Bt Scott Kirk
When do you start talking to your child about college? When he’s 12? When she’s 16? How about pre-kindergarten?
The College Board, the people who brought us the SAT, has introduced a program that introduces kindergarten students to the concept of college. The program is being used in Atlanta, Boston, Chicago, Memphis, Nashville, Philadelphia and Salt Lake City. The idea is to increase the number of college graduates and to give America a boost in competing in a global economy.
What the College Board has designed is much like the P-16 program that has been in Texas since 2005. The idea behind the P-16 program was to encourage a partnership between public education and higher education.
“It is trying to create this seamless transition from public school into college,” said Randy Pool, chairman of the Abilene Regional P-16 Council.
Pool said the demographics of the state showed that Texas colleges and universities needed to increase their college enrollment by 600,000 to maintain their graduation rates.
“One of the biggest problems was that the growth was coming from a population that didn’t traditionally attend college,” Pool said. The P-16 program seeks to address the problem in three areas, he said.
“It’s basically a three-prong approach,” he said. “One is to produce a college-going culture. Two is to close the achievement gap between minority students and white students. And three is to produce a ready workforce.”
Pool said the earlier children are introduced to the concept of college, the better.
“We fix all these problems in kindergarten,” he said. “If we energize children about college, they’re more likely to talk to their parents about it and more likely to get their parents involved.”
It is by no means a hard sell on the kids, Pool said. One of the activities is to bring stuffed animals into the classroom wearing college jerseys. Another is to identify a college to color in an assignment.
“We’re trying to work it into the curriculum,” said Pool, an Abilene businessman.
Kay Robbins, director of curriculum and instruction at Abilene Christian Schools, said her school starts college prep work “at whatever age they come to us. We start emphasizing language skills in pre-K and getting them to think critically.”
Robbins said ACS students constantly are urged to continue education past high school graduation. “We strongly encourage our kids to continue their education and the vast majority of them do,” she said. “A lot of families just don’t know how to go about it.”
Not everyone is convinced that introducing kindergarten students to college is the wisest move.
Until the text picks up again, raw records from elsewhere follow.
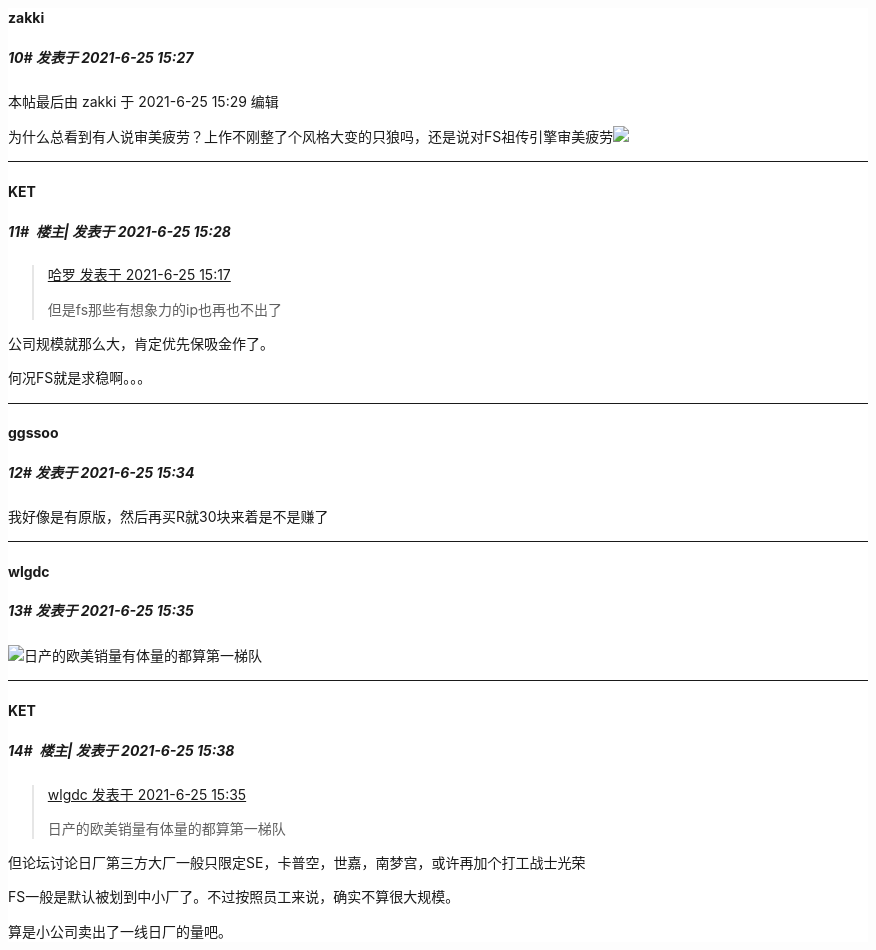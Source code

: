 ####  zakki  
##### 10#       发表于 2021-6-25 15:27


 本帖最后由 zakki 于 2021-6-25 15:29 编辑 

为什么总看到有人说审美疲劳？上作不刚整了个风格大变的只狼吗，还是说对FS祖传引擎审美疲劳<img src="https://static.saraba1st.com/image/smiley/face2017/001.png" referrerpolicy="no-referrer">


*****

####  KET  
##### 11#         楼主| 发表于 2021-6-25 15:28


<blockquote><a href="httphttps://bbs.saraba1st.com/2b/forum.php?mod=redirect&amp;goto=findpost&amp;pid=51735480&amp;ptid=2011921" target="_blank">哈罗 发表于 2021-6-25 15:17</a>

但是fs那些有想象力的ip也再也不出了</blockquote>
公司规模就那么大，肯定优先保吸金作了。

何况FS就是求稳啊。。。


*****

####  ggssoo  
##### 12#       发表于 2021-6-25 15:34


我好像是有原版，然后再买R就30块来着是不是赚了


*****

####  wlgdc  
##### 13#       发表于 2021-6-25 15:35


<img src="https://static.saraba1st.com/image/smiley/face2017/037.png" referrerpolicy="no-referrer">日产的欧美销量有体量的都算第一梯队


*****

####  KET  
##### 14#         楼主| 发表于 2021-6-25 15:38


<blockquote><a href="httphttps://bbs.saraba1st.com/2b/forum.php?mod=redirect&amp;goto=findpost&amp;pid=51735687&amp;ptid=2011921" target="_blank">wlgdc 发表于 2021-6-25 15:35</a>

日产的欧美销量有体量的都算第一梯队</blockquote>
但论坛讨论日厂第三方大厂一般只限定SE，卡普空，世嘉，南梦宫，或许再加个打工战士光荣

FS一般是默认被划到中小厂了。不过按照员工来说，确实不算很大规模。

算是小公司卖出了一线日厂的量吧。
Some believe the program will come with a cost other than financial.
“We’re in danger of taking something valuable from our children, their childhood,” said Dr. Marc Orner, an Abilene psychologist and family counselor.
Orner believes the education system feels pressure to adopt measures that other countries are taking because those countries have higher test scores.
“We’ll look and see that Europe and Asia are improving their scores, so we should do what they do to improve our scores,” he said. “But we’re not Europe or Asia. We’re different culturally. We treat our kids differently. We relate to our kids differently. It is important to remember that everything needs to be age-appropriate.”
Orner suggested that the appropriate age to start talking to children about the importance of attending college is 13, maybe 12.
“They need to be developed to the point that they can process this on their own,” Orner said. “If they do it too early, they may reach some conclusions that are erroneous.”
While the debate may continue over the correct age to begin talking to children about college, Pool said he found solace in the fact that both public education and higher education understand that it is a problem that requires both entities to work on.
“The most encouraging thing,” he said, “is that both higher education and public education are at the table and talking about what they need to do.”